In Origins: Fourteen Billion Years of Cosmic Evolution, we introduce the reader to this new synthesis of knowledge, which allows us to address not only the origin of the universe but also the origin of the largest structures that matter has formed, the origin of the stars that light the cosmos, the origin of planets that offer the likeliest sites for life, and the origin of life itself on one or more of those planets.

Humans remain fascinated with the topic of origins for many reasons, both logical and emotional. We can hardly comprehend the essence of anything without knowing where it came from. And of all the stories that we hear, those that recount our own origins engender the deepest resonance within us.

Self-centeredness bred into our bones by our evolution and experience on Earth has led us naturally to focus on local events and phenomena in the retelling of most origin stories. However, every advance in our knowledge of the cosmos has revealed that we live on a cosmic speck of dust, orbiting a mediocre star in the far suburbs of a common sort of galaxy, among a hundred billion galaxies in the universe. The news of our cosmic unimportance triggers impressive defense mechanisms in the human psyche. Many of us unwittingly resemble the man in the cartoon who gazes at the starry heavens and remarks to his companion, “When I look at all those stars, I’m struck by how insignificant they are.”

Throughout history, different cultures have produced creation myths that explain our origins as the result of cosmic forces shaping our destiny. These histories have helped us to ward off feelings of insignificance. Although origin stories typically begin with the big picture, they get down to Earth with impressive speed, zipping past the creation of the universe, of all its contents, and of life on Earth, to arrive at long explanations of myriad details of human history and its social conflicts, as if we somehow formed the center of creation.

Almost all the disparate answers to the quest of origins accept as their underlying premise that the cosmos behaves in accordance with general rules, which reveal themselves, at least in principle, to our careful examination of the world around us. Ancient Greek philosophers raised this premise to exalted heights, insisting that we humans possess the power to perceive how nature operates, as well as the underlying reality beneath what we observe: the fundamental truths that govern all else.

Quite understandably, they insisted that uncovering those truths would be difficult. Twenty-three hundred years ago, in his most famous reflection on our ignorance, the Greek philosopher Plato compared those who strive for knowledge to prisoners chained in a cave, unable to see objects behind them, and who must attempt to deduce from the shadows of these objects an accurate description of reality.

With this simile, Plato not only summarized humanity’s attempts to understand the cosmos but also emphasized that we have a natural tendency to believe that mysterious, dimly sensed entities govern the universe, privy to knowledge that we can, at best, glimpse only in part. From Plato to Buddha, from Moses to Mohammed, from a hypothesized cosmic creator to modern films about “the matrix,” humans in every culture have concluded that higher powers rule the cosmos, gifted with an understanding of the gulf between reality and superficial appearance.
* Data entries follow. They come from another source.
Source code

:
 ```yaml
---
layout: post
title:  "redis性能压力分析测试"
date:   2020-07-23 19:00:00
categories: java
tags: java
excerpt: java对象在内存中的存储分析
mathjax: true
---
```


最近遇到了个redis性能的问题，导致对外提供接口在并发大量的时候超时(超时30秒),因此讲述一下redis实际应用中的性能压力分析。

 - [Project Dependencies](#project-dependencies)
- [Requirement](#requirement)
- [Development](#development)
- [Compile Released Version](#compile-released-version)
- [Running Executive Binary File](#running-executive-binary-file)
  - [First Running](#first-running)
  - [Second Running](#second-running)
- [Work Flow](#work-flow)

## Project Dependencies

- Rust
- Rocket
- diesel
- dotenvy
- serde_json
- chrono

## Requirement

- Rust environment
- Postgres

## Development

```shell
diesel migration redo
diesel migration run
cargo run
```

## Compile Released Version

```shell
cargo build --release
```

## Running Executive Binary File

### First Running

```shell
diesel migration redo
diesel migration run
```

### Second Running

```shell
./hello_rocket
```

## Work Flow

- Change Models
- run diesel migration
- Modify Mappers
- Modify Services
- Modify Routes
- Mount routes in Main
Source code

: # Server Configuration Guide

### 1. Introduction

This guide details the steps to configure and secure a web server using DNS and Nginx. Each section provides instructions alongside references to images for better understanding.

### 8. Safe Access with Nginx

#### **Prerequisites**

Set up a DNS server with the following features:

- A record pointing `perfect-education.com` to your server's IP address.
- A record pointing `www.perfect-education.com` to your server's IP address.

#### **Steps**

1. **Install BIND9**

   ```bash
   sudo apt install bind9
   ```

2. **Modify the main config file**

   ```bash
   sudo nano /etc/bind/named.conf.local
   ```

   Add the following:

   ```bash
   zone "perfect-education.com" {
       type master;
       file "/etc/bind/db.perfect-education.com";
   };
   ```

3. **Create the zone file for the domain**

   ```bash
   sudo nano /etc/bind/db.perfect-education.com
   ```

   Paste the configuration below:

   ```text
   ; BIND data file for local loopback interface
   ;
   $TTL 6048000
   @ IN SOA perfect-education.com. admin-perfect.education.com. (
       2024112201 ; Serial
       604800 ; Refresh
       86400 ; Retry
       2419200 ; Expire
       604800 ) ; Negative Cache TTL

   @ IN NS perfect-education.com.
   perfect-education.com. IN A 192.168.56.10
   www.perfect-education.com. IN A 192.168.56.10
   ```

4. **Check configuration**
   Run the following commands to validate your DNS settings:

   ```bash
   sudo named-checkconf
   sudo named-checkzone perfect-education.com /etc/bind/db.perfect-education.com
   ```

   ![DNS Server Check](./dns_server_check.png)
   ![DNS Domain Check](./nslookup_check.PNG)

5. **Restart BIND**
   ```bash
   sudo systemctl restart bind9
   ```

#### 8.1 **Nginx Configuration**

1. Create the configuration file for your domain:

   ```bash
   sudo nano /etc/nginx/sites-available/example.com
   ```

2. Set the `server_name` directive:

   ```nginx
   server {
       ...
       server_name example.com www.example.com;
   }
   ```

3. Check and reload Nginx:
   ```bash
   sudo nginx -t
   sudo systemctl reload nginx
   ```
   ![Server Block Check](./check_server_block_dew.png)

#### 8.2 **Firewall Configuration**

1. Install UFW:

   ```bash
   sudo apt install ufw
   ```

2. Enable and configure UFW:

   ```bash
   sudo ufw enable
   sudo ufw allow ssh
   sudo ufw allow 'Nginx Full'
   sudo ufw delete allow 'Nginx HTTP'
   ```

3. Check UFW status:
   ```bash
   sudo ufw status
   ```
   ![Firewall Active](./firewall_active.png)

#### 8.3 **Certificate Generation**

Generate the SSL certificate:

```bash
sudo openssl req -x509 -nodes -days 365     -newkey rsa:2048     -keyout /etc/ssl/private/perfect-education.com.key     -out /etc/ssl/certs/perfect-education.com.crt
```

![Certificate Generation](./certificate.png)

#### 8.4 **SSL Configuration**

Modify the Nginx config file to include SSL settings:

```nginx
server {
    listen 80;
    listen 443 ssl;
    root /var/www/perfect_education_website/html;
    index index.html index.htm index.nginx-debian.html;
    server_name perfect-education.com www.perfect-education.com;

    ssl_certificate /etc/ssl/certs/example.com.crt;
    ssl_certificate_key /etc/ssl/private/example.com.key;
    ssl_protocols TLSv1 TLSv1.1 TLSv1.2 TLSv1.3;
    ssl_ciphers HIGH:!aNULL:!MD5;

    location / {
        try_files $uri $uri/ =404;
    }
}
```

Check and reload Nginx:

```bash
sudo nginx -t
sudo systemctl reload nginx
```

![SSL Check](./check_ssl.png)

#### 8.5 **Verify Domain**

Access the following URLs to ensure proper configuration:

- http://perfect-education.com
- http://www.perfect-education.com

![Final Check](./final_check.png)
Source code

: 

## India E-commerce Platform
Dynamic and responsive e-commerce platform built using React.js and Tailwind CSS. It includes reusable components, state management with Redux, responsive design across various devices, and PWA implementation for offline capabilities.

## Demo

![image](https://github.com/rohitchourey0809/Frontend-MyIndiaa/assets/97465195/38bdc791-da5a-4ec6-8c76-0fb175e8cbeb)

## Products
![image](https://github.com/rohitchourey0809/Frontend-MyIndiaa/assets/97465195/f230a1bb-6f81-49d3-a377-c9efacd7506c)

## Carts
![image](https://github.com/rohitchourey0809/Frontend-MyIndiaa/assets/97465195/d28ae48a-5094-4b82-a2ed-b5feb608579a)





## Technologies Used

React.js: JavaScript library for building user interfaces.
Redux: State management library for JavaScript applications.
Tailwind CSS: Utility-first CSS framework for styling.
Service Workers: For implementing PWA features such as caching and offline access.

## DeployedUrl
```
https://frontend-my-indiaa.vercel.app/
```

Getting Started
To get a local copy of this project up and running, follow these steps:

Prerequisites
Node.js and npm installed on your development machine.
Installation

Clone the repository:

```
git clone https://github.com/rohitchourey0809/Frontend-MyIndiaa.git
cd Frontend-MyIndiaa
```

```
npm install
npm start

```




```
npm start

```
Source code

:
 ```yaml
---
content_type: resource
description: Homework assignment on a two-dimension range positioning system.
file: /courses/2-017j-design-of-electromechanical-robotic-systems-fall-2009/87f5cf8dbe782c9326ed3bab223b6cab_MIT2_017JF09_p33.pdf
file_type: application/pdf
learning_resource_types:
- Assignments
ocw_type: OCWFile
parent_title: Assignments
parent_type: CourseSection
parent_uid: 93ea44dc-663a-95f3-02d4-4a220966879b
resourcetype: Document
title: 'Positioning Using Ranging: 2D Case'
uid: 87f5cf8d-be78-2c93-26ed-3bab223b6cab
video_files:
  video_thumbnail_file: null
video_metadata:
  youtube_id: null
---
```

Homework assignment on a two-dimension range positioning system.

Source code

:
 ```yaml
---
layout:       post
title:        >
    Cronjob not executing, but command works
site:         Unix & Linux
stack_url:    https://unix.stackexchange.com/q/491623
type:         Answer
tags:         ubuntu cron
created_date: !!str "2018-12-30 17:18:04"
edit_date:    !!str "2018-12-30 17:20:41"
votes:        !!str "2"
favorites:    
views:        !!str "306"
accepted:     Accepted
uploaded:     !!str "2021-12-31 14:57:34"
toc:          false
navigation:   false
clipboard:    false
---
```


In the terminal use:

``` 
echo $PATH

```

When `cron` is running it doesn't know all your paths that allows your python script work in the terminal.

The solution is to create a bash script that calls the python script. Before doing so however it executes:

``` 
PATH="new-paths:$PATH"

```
Half a millennium ago, a new approach toward understanding nature slowly took hold. This attitude, which we now call science, arose from the confluence of new technologies and the discoveries that they fostered. The spread of printed books across Europe, together with simultaneous improvements in travel by road and water, allowed individuals to communicate more quickly and effectively, so that they could learn what others had to say and could respond far more rapidly than in the past. During the sixteenth and seventeenth centuries, this hastened back-and-forth disputation and led to a new way of acquiring knowledge, based on the principle that the most effective means of understanding the cosmos relies on careful observations, coupled with attempts to specify broad and basic principles that explain a set of these observations.

One more concept gave birth to science. Science depends on organized skepticism, that is, on continual, methodical doubting. Few of us doubt our own conclusions, so science embraces its skeptical approach by rewarding those who doubt someone else’s. We may rightly call this approach unnatural; not so much because it calls for mistrusting someone else’s thoughts, but because science encourages and rewards those who can demonstrate that another scientist’s conclusions are just plain wrong. To other scientists, the scientist who corrects a colleague’s error, or cites good reasons for seriously doubting his or her conclusions, performs a noble deed, like a Zen master who boxes the ears of a novice straying from the meditative path, although scientists correct one another more as equals than as master and student. By rewarding a scientist who spots another’s errors—a task that human nature makes much easier than discerning one’s own mistakes—scientists as a group have created an inborn system of self-correction. Scientists have collectively created our most efficient and effective tool for analyzing nature, because they seek to disprove other scientists’ theories even as they support their earnest attempts to advance human knowledge. Science thus amounts to a collective pursuit, but a mutual admiration society it is not, nor was meant to be.

Like all attempts at human progress, the scientific approach works better in theory than in practice. Not all scientists doubt one another as effectively as they should. The need to impress scientists who occupy powerful positions, and who are sometimes swayed by factors that lie beyond their conscious knowledge, can interfere with science’s self-correcting ability. In the long run, however, errors cannot endure, because other scientists will discover them and promote their own careers by trumpeting the news. Those conclusions that do survive the attacks of other scientists will eventually achieve the status of scientific “laws,” accepted as valid descriptions of reality, even though scientists understand that each of these laws may some day find itself to be only part of a larger, deeper truth ...